The Toronto Chamber Orchestra (formerly the Toronto Camerata) was founded by violinist and conductor Kevin Mallon.

==Style==
The orchestra reflects the period instrument Aradia Ensemble. Orchestra members play baroque instruments and perform in musical styles ranging from the 18th century to the present. The orchestra's approach focuses on the sound of period instruments.

==Recordings==
The orchestra has recorded fifteen CDs for the Naxos label, including symphonies from Wenzel Pichl, Leopold Mozart, Franz Ignaz Beck, Johann Baptist Wanhal, Karl von Ordóñez and overtures by Domenico Cimarosa, as well as three CDs of symphonies by Joseph Haydn. The orchestra has also recorded a series of new commissions, collaborating with bassoonist Nadina Mackie Jackson and trumpeter Guy Few.
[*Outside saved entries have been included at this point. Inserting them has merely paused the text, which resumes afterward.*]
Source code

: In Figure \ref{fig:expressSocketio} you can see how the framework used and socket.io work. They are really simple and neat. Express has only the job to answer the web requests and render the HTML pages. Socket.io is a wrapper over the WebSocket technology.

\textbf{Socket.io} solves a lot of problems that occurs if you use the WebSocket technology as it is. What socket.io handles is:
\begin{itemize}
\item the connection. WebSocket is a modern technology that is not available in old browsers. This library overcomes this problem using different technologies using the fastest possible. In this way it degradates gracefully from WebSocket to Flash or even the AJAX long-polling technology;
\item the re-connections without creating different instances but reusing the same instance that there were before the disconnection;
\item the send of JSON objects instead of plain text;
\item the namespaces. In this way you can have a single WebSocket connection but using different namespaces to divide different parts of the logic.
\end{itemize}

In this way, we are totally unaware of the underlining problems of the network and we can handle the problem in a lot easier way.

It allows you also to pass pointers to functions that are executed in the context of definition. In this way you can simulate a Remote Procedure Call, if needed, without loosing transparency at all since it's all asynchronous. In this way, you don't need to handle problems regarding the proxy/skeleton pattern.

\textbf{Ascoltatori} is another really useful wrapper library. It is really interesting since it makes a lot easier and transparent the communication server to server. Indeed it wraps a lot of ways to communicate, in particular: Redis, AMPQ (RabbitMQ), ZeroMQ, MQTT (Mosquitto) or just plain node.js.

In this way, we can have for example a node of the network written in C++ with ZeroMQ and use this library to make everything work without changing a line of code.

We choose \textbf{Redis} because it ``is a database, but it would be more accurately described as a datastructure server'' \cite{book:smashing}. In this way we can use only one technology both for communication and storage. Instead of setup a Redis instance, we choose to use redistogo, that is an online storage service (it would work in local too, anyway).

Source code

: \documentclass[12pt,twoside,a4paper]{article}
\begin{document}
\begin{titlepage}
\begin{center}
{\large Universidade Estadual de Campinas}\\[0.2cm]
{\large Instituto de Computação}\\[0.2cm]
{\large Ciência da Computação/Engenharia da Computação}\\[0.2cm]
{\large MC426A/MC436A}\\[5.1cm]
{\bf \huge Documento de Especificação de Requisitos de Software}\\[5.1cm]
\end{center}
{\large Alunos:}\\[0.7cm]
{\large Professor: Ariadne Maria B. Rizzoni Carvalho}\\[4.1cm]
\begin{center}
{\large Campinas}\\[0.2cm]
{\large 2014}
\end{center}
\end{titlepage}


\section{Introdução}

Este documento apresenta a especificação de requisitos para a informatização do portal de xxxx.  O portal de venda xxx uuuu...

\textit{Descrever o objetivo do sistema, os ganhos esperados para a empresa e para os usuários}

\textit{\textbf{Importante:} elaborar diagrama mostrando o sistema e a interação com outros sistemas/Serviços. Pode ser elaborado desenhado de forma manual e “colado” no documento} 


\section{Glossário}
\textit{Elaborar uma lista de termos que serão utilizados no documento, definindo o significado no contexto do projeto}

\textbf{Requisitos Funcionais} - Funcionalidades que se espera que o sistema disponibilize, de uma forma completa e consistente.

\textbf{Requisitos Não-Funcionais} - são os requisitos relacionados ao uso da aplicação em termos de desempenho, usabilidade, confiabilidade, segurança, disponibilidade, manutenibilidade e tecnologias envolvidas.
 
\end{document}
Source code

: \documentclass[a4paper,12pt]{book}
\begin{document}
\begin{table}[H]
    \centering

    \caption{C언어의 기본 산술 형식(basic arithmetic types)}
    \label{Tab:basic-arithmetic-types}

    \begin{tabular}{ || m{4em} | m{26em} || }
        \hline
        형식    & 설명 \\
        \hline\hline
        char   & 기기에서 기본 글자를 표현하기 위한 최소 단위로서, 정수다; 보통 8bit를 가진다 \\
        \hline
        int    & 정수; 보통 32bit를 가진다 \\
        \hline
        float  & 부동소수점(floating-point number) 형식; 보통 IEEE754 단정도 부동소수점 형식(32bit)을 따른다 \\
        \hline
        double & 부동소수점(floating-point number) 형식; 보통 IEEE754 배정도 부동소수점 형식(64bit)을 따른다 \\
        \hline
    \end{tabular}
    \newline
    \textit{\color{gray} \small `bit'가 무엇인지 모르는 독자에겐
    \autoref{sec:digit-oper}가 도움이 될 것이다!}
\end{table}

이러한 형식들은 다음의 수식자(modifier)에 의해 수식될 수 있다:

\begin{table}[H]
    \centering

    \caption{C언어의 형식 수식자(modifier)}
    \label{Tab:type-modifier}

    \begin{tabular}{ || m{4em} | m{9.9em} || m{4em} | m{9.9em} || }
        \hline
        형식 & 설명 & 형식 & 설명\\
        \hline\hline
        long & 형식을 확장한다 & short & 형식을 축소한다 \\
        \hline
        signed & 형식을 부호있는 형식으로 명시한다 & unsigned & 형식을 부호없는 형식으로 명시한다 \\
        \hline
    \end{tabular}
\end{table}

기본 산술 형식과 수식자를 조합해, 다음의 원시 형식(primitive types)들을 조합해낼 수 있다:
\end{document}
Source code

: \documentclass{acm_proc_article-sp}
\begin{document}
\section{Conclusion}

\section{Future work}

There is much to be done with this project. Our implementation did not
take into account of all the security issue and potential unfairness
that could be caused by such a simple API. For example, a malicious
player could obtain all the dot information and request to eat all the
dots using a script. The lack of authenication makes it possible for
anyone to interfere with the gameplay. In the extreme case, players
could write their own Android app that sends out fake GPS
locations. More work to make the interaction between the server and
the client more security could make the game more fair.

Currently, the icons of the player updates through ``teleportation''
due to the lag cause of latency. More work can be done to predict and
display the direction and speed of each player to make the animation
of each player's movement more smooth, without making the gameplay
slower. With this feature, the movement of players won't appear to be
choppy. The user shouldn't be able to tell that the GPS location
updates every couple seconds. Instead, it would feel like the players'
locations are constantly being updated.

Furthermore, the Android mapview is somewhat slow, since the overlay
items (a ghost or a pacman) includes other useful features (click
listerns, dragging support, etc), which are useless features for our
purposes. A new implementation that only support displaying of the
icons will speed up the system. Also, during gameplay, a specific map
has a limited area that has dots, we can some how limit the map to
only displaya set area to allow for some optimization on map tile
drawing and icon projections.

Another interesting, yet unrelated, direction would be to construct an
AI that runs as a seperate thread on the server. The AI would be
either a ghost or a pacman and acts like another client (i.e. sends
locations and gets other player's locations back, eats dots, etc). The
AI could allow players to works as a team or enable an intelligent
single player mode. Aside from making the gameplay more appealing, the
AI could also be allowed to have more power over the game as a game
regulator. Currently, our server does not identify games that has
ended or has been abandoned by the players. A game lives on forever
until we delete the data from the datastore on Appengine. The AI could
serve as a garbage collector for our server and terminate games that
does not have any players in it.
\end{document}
This collaboration has produced two CD recordings.

==Appearances==
Principal members of the Toronto Chamber Orchestra also perform with the Toronto Symphony Orchestra, the Canadian Opera Orchestra, the Canadian Ballet Orchestra, Tafelmusik and the Aradia Ensemble. The orchestra has performed under guest conductors Alan Trudel and Nicholas McGegan.